Göğsümün üzerinde tuttuğum silahım soğukkanlılığımı kıskanırcasına buz gibi. Yanlış kişiyle yarışıyor oysa, yılların törpülediği bir hırsız karşısındaki. Gerçi şu anda en son istediğim şey, silahımla dahi hasım olmak. Mecburi bir ittifak olsa da aramızdaki, dost kalmak zorundayım onunla. Tamam küçük adam, şu bekleyiş sonlanana dek benden daha soğuk olmanı göz ardı edebilirim. Fakat kıdemli polis memuru Oliver'ı yere indirdiğin anda ne sen beni tanıyacaksın, ne de ben seni tanıyacağım. Anlaştık mı? Güzel.

Sanıyorum dakikalardır bu duvarla da bir çeşit anlaşma imzaladık. Artık cansız varlıklarla daha iyi anlaşıyor gibiyim. Onların ensemde bitme olasılıkları daha az olduğundan, şu anda silahımı bile daha şefkatli tutuyorum elimde. Şefkat, bizim meslekte korkunç bir hissiyattır. Kendini iyi tabir eden insanlar için hırsızlık neyse, bizim için de şefkat öyle utanç verici işte.
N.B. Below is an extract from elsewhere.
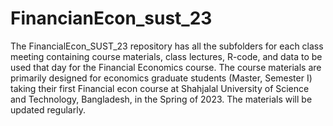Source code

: # FinancianEcon_sust_23
The FinancialEcon_SUST_23 repository has all the subfolders for each class meeting containing course materials, class lectures, R-code, and data to be used that day for the Financial Economics course. The course materials are primarily designed for economics graduate students (Master, Semester I) taking their first Financial econ course at Shahjalal University of Science and Technology, Bangladesh, in the Spring of 2023. The materials will be updated regularly.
Ah, işte göründü Oliver. Günlerdir bıkmadan usanmadan peşimde olmasını takdir etmiyor değilim. Neredeyse emekli olmak üzere olan bu göbekli polis memurunun dürüstlük ve hizmet aşkıyla yanıp tutuştuğunu düşünürsek, beni herhangi bir ödül uğruna kovalıyor olamaz. Beni yakalamak, onun için, kamu uğruna yapabileceği en büyük görev olmalı. En son ne çaldığımı dahi hatırlamayacak kadar keş bir hırsızım ben zira. Keşlik sadece sigarayla olmaz elbette. Hırsızın da keşi var bizim gözümüzde.

Evet Oliver, gel bakalım. Yılların emektar polis memuru beni kapana sıkıştırdığını düşünüyor olmalı şu anda. Bu sokağa girdiğimi gördü, aramızda 50 metre dahi yoktu o sırada. Yine de temkinli. Elini silahından çekmiyor olması bu temkinin en büyük göstergesi. Biraz sonra onunla, kedinin fareyle oynadığı gibi oynayacağım oysa. Hazırlanman büyük saçmalık Oliver, sadece yaklaş bana. Yaklaş ve neler olduğunu gör. Jübileni benimle mi yapmak istiyordun, öyle mi demiştin en son ödül aldığın televizyon programında? Nasıldı cümlelerin tam olarak?

"Bu ödülü aldığım için gururluyum. Emekli olmadan hemen önce tamamlamam gereken işi de bitirmek ve jübilemi David Fletcher'ı yakalayarak yapmak istiyorum. Bu benim, mesleğim adına yapmayı arzuladığım en son şey." 

Oysa ben mesleğimin doruğuna seninle yükseleceğim yaşlı bunak. Seni göbeğinden vurduğum anda anlayacaksın bir adam neden çalar çırpar. Sen ve senin gibiler, diğer insanların haklarını yediğiniz sürece ben ve benim gibiler aç kalacak. Özünde dürüst olabilirsin ama obursun Oliver. Bencilsin ve acımasızsın. Ben de zaten bu yüzden hırsızım. Beni yakalamak değil asıl kamu hizmeti, benim neden çalıyor olduğumu sorgulamak. Kaçınızın yüreği yeter buna? Hiçbirinizin. Güzel. Öleceksin o zaman. Nasılsa bahanem de var.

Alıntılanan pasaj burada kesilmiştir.